Hi,
Mile 24.2 of the marathon.
That's where Taylor Knibb's body made a decision her mind refused to accept.
She'd been leading the IRONMAN World Championships. Not by a little. By almost 5 minutes at this point. The kind of lead that, in Kona, means you start thinking about what you'll say on the podium. What it will feel like to have that lei placed around your neck.
And then her legs stopped responding to commands.
It's a particular kind of horror, what happened next. She knows the finish was just over the crest of the road. Two miles away. She'd swum 2.4 miles in the Pacific. She'd ridden 112 miles through the lava fields in brutal heat and wind. She'd already run 24 miles of a marathon. Her mind said go. Her will was intact. But her body had filed for bankruptcy.
She collapsed on the side of the Queen K Highway, just two miles from her life's dream.
Here's what makes it worse—or maybe what makes it the purest test of what it means to be an athlete: she had to watch, from the pavement, as the competitors she'd left behind, the ones who were supposed to be chasing her shadow, ran past. One by one.
Minutes became position changes became dreams evaporating in the Hawaiian heat.
Meanwhile, a few miles back, a 26-year-old Norwegian named Solveig Løvseth was having an entirely different experience. It was her first time racing in Kona. She had no expectations. No pressure. Nothing to lose. She just kept moving forward. And because everyone ahead of her—including Lucy and Taylor—hit their limits before she hit hers, she won the whole thing because she never gave up.
This is the purest example of sport. Ironman in Kona is grueling. It takes the physical. And it breaks every athlete down—no matter how strong, how fit, how much they've trained—to their bare bones, raw mental strength.

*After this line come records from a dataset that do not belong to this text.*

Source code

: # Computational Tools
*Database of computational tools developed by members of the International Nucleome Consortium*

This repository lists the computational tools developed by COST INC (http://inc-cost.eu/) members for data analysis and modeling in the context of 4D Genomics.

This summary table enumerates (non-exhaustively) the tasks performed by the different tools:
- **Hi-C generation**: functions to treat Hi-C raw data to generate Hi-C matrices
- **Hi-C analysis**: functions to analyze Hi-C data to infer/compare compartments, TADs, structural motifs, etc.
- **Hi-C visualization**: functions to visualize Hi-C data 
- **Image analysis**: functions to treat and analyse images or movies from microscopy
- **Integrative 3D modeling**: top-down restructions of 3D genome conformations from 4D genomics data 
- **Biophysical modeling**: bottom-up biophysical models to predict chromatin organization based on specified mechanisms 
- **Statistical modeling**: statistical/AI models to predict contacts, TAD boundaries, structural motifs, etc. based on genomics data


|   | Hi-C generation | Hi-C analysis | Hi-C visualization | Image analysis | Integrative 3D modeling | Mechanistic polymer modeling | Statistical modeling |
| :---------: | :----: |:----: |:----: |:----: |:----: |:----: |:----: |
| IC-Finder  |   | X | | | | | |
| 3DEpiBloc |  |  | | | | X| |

Three years ago, we started directly supporting athletes at The Feed. To be a small part of their journey and be able to share those stories to inspire all our Feed Athletes. We aren't just a store with gels, hydration, and supplements to make you go faster. We are your training partner that's got your back.
Supporting athletes is never about the win, it is about their journey. It's what I want The Feed to be. We're here to fuel your journey.

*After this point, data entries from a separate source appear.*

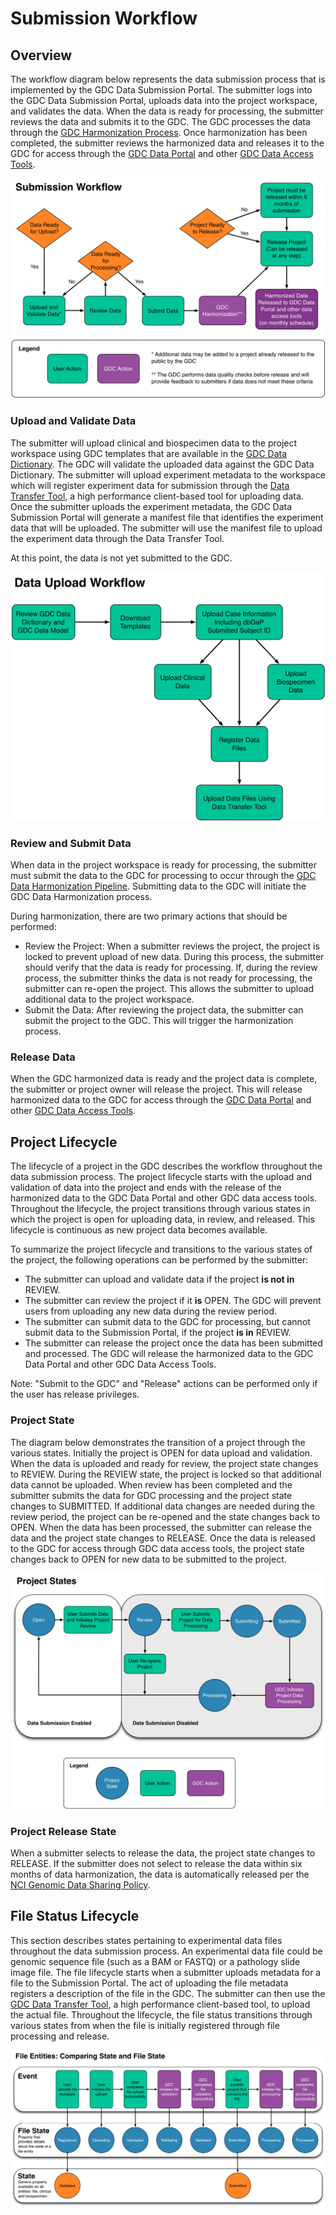 # Submission Workflow

## Overview

The workflow diagram below represents the data submission process that is implemented by the GDC Data Submission Portal. The submitter logs into the GDC Data Submission Portal, uploads data into the project workspace, and validates the data. When the data is ready for processing, the submitter reviews the data and submits it to the GDC. The GDC processes the data through the [GDC Harmonization Process](https://gdc.nci.nih.gov/submit-data/gdc-data-harmonization). Once harmonization has been completed, the submitter reviews the harmonized data and releases it to the GDC for access through the [GDC Data Portal](https://gdc-portal.nci.nih.gov/) and other [GDC Data Access Tools](https://gdc.nci.nih.gov/access-data/data-access-processes-and-tools).

[![GDC Data Submission Portal Workflow](images/gdc-submission-portal-submission-workflow.png)](images/gdc-submission-portal-submission-workflow.png "Click to see the full image.")

### Upload and Validate Data
The submitter will upload clinical and biospecimen data to the project workspace using GDC templates that are available in the [GDC Data Dictionary](https://gdc-docs.nci.nih.gov/Data_Dictionary/). The GDC will validate the uploaded data against the GDC Data Dictionary. The submitter will upload experiment metadata to the workspace which will register experiment data for submission through the [Data Transfer Tool](https://gdc.nci.nih.gov/access-data/gdc-data-transfer-tool), a high performance client-based tool for uploading data. Once the submitter uploads the experiment metadata, the GDC Data Submission Portal will generate a manifest file that identifies the experiment data that will be uploaded. The submitter will use the manifest file to upload the experiment data through the Data Transfer Tool.

At this point, the data is not yet submitted to the GDC.

[![GDC Data Submission Portal Workflow Upload](images/gdc-submission-portal-data-upload-workflow.png)](images/gdc-submission-portal-data-upload-workflow.png "Click to see the full image.")

### Review and Submit Data
When data in the project workspace is ready for processing, the submitter must submit the data to the GDC for processing to occur through the [GDC Data Harmonization Pipeline](https://gdc.nci.nih.gov/submit-data/gdc-data-harmonization). Submitting data to the GDC will initiate the GDC Data Harmonization process.

During harmonization, there are two primary actions that should be performed:

* Review the Project: When a submitter reviews the project, the project is locked to prevent upload of new data. During this process, the submitter should verify that the data is ready for processing. If, during the review process, the submitter thinks the data is not ready for processing, the submitter can re-open the project. This allows the submitter to upload additional data to the project workspace.
* Submit the Data: After reviewing the project data, the submitter can submit the project to the GDC. This will trigger the harmonization process.


### Release Data
When the GDC harmonized data is ready and the project data is complete, the submitter or project owner will release the project. This will release harmonized data to the GDC for access through the [GDC Data Portal](https://gdc-portal.nci.nih.gov/) and other [GDC Data Access Tools](https://gdc.nci.nih.gov/access-data/data-access-processes-and-tools).

## Project Lifecycle

The lifecycle of a project in the GDC describes the workflow throughout the data submission process. The project lifecycle starts with the upload and validation of data into the project and ends with the release of the harmonized data to the GDC Data Portal and other GDC data access tools. Throughout the lifecycle, the project transitions through various states in which the project is open for uploading data, in review, and released. This lifecycle is continuous as new project data becomes available.

To summarize the project lifecycle and transitions to the various states of the project, the following operations can be performed by the submitter:

* The submitter can upload and validate data if the project __is not in__ REVIEW.
* The submitter can review the project if it __is__ OPEN. The GDC will prevent users from uploading any new data during the review period.
* The submitter can submit data to the GDC for processing, but cannot submit data to the Submission Portal, if the project __is in__ REVIEW.
* The submitter can release the project once the data has been submitted and processed. The GDC will release the harmonized data to the GDC Data Portal and other GDC Data Access Tools.

Note: "Submit to the GDC" and "Release" actions can be performed only if the user has release privileges.

### Project State
The diagram below demonstrates the transition of a project through the various states. Initially the project is OPEN for data upload and validation. When the data is uploaded and ready for review, the project state changes to REVIEW. During the REVIEW state, the project is locked so that additional data cannot be uploaded. When review has been completed and the submitter submits the data for GDC processing and the project state changes to SUBMITTED. If additional data changes are needed during the review period, the project can be re-opened and the state changes back to OPEN. When the data has been processed, the submitter can release the data and the project state changes to RELEASE. Once the data is released to the GDC for access through GDC data access tools, the project state changes back to OPEN for new data to be submitted to the project.

[![GDC Data Submission Portal Project State](images/gdc-submission-portal-project-states.png)](images/gdc-submission-portal-project-states.png "Click to see the full image.")

### Project Release State
When a submitter selects to release the data, the project state changes to RELEASE. If the submitter does not select to release the data within six months of data harmonization, the data is automatically released per the [NCI Genomic Data Sharing Policy](http://www.cancer.gov/grants-training/grants-management/nci-policies/genomic-data).

## File Status Lifecycle

This section describes states pertaining to experimental data files throughout the data submission process. An experimental data file could be genomic sequence file (such as a BAM or FASTQ) or a pathology slide image file. The file lifecycle starts when a submitter uploads metadata for a file to the Submission Portal. The act of uploading the file metadata registers a description of the file in the GDC. The submitter can then use the [GDC Data Transfer Tool](https://gdc.nci.nih.gov/access-data/gdc-data-transfer-tool), a high performance client-based tool, to upload the actual file. Throughout the lifecycle, the file status transitions through various states from when the file is initially registered through file processing and release.

[![GDC Data Submission Portal File Status](images/gdc-submission-portal-file-state-vs-state.png)](images/gdc-submission-portal-file-state-vs-state.png "Click to see the full image.")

So we've been supporting Taylor Knibb for three years and for as long as she plans to be a professional. Saturday looked like it was going to be our first IRONMAN World Championship.
Instead, we got something better.
We got to see an athlete push to the actual extremes of what her body could give. Her mind never cracked. Only her body gave up on her.
That's my champion. Period.
Because here's what I believe: we're here to fuel your championship journey. Whether your championship is finishing your first 10K, crushing a Hyrox event, or collapsing two miles from winning Kona because you left absolutely everything on that course.
The winner gets the lei. The champion is the one who gave everything.
- Matt
Founder
The Feed.
P.S. Congrats to all our finishers, you are all champions.
Kat Matthews (who we don't sponsor) on being the biggest-come-from-behind-badass out there.
Skye Moench on her first Kona have become a Mom.
Marjolaine Pierré our French start discovering Kona is another kind of hell and loving every minute of it.
Jenny Fletcher the pro turned age group hero with the biggest small in Kona, doing her first (and according to her "last") Kona World Champs.